Records from a data collection:
.....

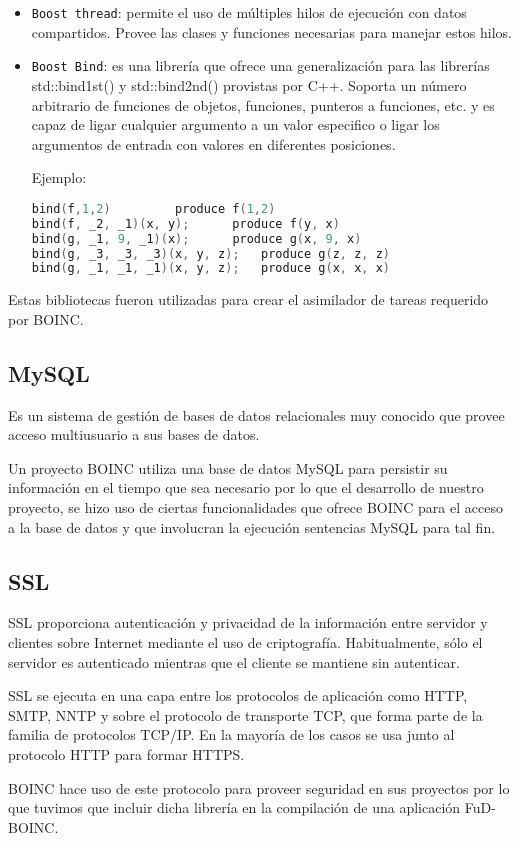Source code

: \begin{itemize}
\item \texttt{Boost thread}: permite el uso de múltiples hilos de ejecución con datos compartidos. Provee las clases y funciones necesarias para manejar estos hilos. 
\item \texttt{Boost Bind}: es una librería que ofrece una generalización para las librerías std::bind1st() y std::bind2nd() provistas por C++. Soporta un número arbitrario de funciones de objetos, funciones, punteros a funciones, etc. y es capaz de ligar cualquier argumento a un valor especifico o ligar los argumentos de entrada con valores en diferentes posiciones.

Ejemplo:

\begin{lstlisting}[frame=shadowbox, language=c++, xleftmargin=8mm, framexleftmargin=20pt, basicstyle=\footnotesize, numberstyle=\footnotesize, backgroundcolor=\color{gris}]
bind(f,1,2)			produce f(1,2)
bind(f, _2, _1)(x, y);		produce f(y, x)
bind(g, _1, 9, _1)(x);		produce g(x, 9, x)
bind(g, _3, _3, _3)(x, y, z);	produce g(z, z, z)
bind(g, _1, _1, _1)(x, y, z);	produce g(x, x, x)
\end{lstlisting}
\end{itemize}

Estas bibliotecas fueron utilizadas para crear el asimilador de tareas requerido por BOINC.

\subsection{MySQL}

Es un sistema de gestión de bases de datos relacionales muy conocido que provee acceso multiusuario a sus bases de datos.

Un proyecto BOINC utiliza una base de datos MySQL para persistir su información en el tiempo que sea necesario por lo que el desarrollo de nuestro proyecto, se hizo uso de ciertas funcionalidades que ofrece BOINC para el acceso a la base de datos y que involucran la ejecución sentencias MySQL para tal fin.

\subsection{SSL}

SSL proporciona autenticación y privacidad de la información entre servidor y clientes sobre Internet mediante el uso de criptografía. Habitualmente, sólo el servidor es autenticado mientras que el cliente se mantiene sin autenticar.

SSL se ejecuta en una capa entre los protocolos de aplicación como HTTP, SMTP, NNTP y sobre el protocolo de transporte TCP, que forma parte de la familia de protocolos TCP/IP. En la mayoría de los casos se usa junto al protocolo HTTP para formar HTTPS. 

BOINC hace uso de este protocolo para proveer seguridad en sus proyectos por lo que tuvimos que incluir dicha librería en la compilación de una aplicación FuD-BOINC.
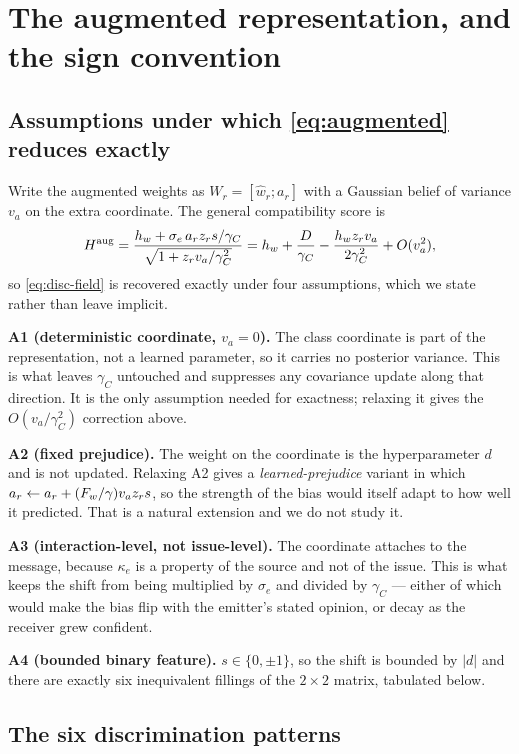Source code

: \section{The augmented representation, and the sign convention}
\label{app:representation}

\subsection{Assumptions under which \eqref{eq:augmented} reduces exactly}

Write the augmented weights as $W_r=[\hat{w}_r; a_r]$ with a Gaussian belief of
variance $v_a$ on the extra coordinate. The general compatibility score is
%
\begin{equation}
  \Hf^{\text{aug}}
  = \frac{\hw + \sigma_e\,a_r z_r s/\gamma_C}{\sqrt{1+z_r v_a/\gamma_C^{2}}}
  = \hw + \frac{D}{\gamma_C} - \frac{\hw z_r v_a}{2\gamma_C^{2}} + O(v_a^{2}),
\end{equation}
%
so \eqref{eq:disc-field} is recovered exactly under four assumptions, which we
state rather than leave implicit.

\textbf{A1 (deterministic coordinate, $v_a=0$).} The class coordinate is part of
the representation, not a learned parameter, so it carries no posterior variance.
This is what leaves $\gamma_C$ untouched and suppresses any covariance update
along that direction. It is the only assumption needed for exactness; relaxing it
gives the $O(v_a/\gamma_C^2)$ correction above.

\textbf{A2 (fixed prejudice).} The weight on the coordinate is the hyperparameter
$d$ and is not updated. Relaxing A2 gives a \emph{learned-prejudice} variant in
which $a_r \leftarrow a_r + (\Fw/\gamma)v_a z_r s$, so the strength of the bias
would itself adapt to how well it predicted. That is a natural extension and we
do not study it.

\textbf{A3 (interaction-level, not issue-level).} The coordinate attaches to the
message, because $\kappa_e$ is a property of the source and not of the issue.
This is what keeps the shift from being multiplied by $\sigma_e$ and divided by
$\gamma_C$ --- either of which would make the bias flip with the emitter's stated
opinion, or decay as the receiver grew confident.

\textbf{A4 (bounded binary feature).} $s\in\{0,\pm1\}$, so the shift is bounded
by $|d|$ and there are exactly six inequivalent fillings of the $2\times2$
matrix, tabulated below.

\subsection{The six discrimination patterns}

.....

**Exercise details:**
Leave out the images and transcribe all the records exactly.

**Solution to this exercise:**
Source code

: \begin{itemize}
\item \texttt{Boost thread}: permite el uso de múltiples hilos de ejecución con datos compartidos. Provee las clases y funciones necesarias para manejar estos hilos. 
\item \texttt{Boost Bind}: es una librería que ofrece una generalización para las librerías std::bind1st() y std::bind2nd() provistas por C++. Soporta un número arbitrario de funciones de objetos, funciones, punteros a funciones, etc. y es capaz de ligar cualquier argumento a un valor especifico o ligar los argumentos de entrada con valores en diferentes posiciones.

Ejemplo:

\begin{lstlisting}[frame=shadowbox, language=c++, xleftmargin=8mm, framexleftmargin=20pt, basicstyle=\footnotesize, numberstyle=\footnotesize, backgroundcolor=\color{gris}]
bind(f,1,2)			produce f(1,2)
bind(f, _2, _1)(x, y);		produce f(y, x)
bind(g, _1, 9, _1)(x);		produce g(x, 9, x)
bind(g, _3, _3, _3)(x, y, z);	produce g(z, z, z)
bind(g, _1, _1, _1)(x, y, z);	produce g(x, x, x)
\end{lstlisting}
\end{itemize}

Estas bibliotecas fueron utilizadas para crear el asimilador de tareas requerido por BOINC.

\subsection{MySQL}

Es un sistema de gestión de bases de datos relacionales muy conocido que provee acceso multiusuario a sus bases de datos.

Un proyecto BOINC utiliza una base de datos MySQL para persistir su información en el tiempo que sea necesario por lo que el desarrollo de nuestro proyecto, se hizo uso de ciertas funcionalidades que ofrece BOINC para el acceso a la base de datos y que involucran la ejecución sentencias MySQL para tal fin.

\subsection{SSL}

SSL proporciona autenticación y privacidad de la información entre servidor y clientes sobre Internet mediante el uso de criptografía. Habitualmente, sólo el servidor es autenticado mientras que el cliente se mantiene sin autenticar.

SSL se ejecuta en una capa entre los protocolos de aplicación como HTTP, SMTP, NNTP y sobre el protocolo de transporte TCP, que forma parte de la familia de protocolos TCP/IP. En la mayoría de los casos se usa junto al protocolo HTTP para formar HTTPS. 

BOINC hace uso de este protocolo para proveer seguridad en sus proyectos por lo que tuvimos que incluir dicha librería en la compilación de una aplicación FuD-BOINC.
Source code

: \section{The augmented representation, and the sign convention}
\label{app:representation}

\subsection{Assumptions under which \eqref{eq:augmented} reduces exactly}

Write the augmented weights as $W_r=[\hat{w}_r; a_r]$ with a Gaussian belief of
variance $v_a$ on the extra coordinate. The general compatibility score is
%
\begin{equation}
  \Hf^{\text{aug}}
  = \frac{\hw + \sigma_e\,a_r z_r s/\gamma_C}{\sqrt{1+z_r v_a/\gamma_C^{2}}}
  = \hw + \frac{D}{\gamma_C} - \frac{\hw z_r v_a}{2\gamma_C^{2}} + O(v_a^{2}),
\end{equation}
%
so \eqref{eq:disc-field} is recovered exactly under four assumptions, which we
state rather than leave implicit.

\textbf{A1 (deterministic coordinate, $v_a=0$).} The class coordinate is part of
the representation, not a learned parameter, so it carries no posterior variance.
This is what leaves $\gamma_C$ untouched and suppresses any covariance update
along that direction. It is the only assumption needed for exactness; relaxing it
gives the $O(v_a/\gamma_C^2)$ correction above.

\textbf{A2 (fixed prejudice).} The weight on the coordinate is the hyperparameter
$d$ and is not updated. Relaxing A2 gives a \emph{learned-prejudice} variant in
which $a_r \leftarrow a_r + (\Fw/\gamma)v_a z_r s$, so the strength of the bias
would itself adapt to how well it predicted. That is a natural extension and we
do not study it.

\textbf{A3 (interaction-level, not issue-level).} The coordinate attaches to the
message, because $\kappa_e$ is a property of the source and not of the issue.
This is what keeps the shift from being multiplied by $\sigma_e$ and divided by
$\gamma_C$ --- either of which would make the bias flip with the emitter's stated
opinion, or decay as the receiver grew confident.

\textbf{A4 (bounded binary feature).} $s\in\{0,\pm1\}$, so the shift is bounded
by $|d|$ and there are exactly six inequivalent fillings of the $2\times2$
matrix, tabulated below.

\subsection{The six discrimination patterns}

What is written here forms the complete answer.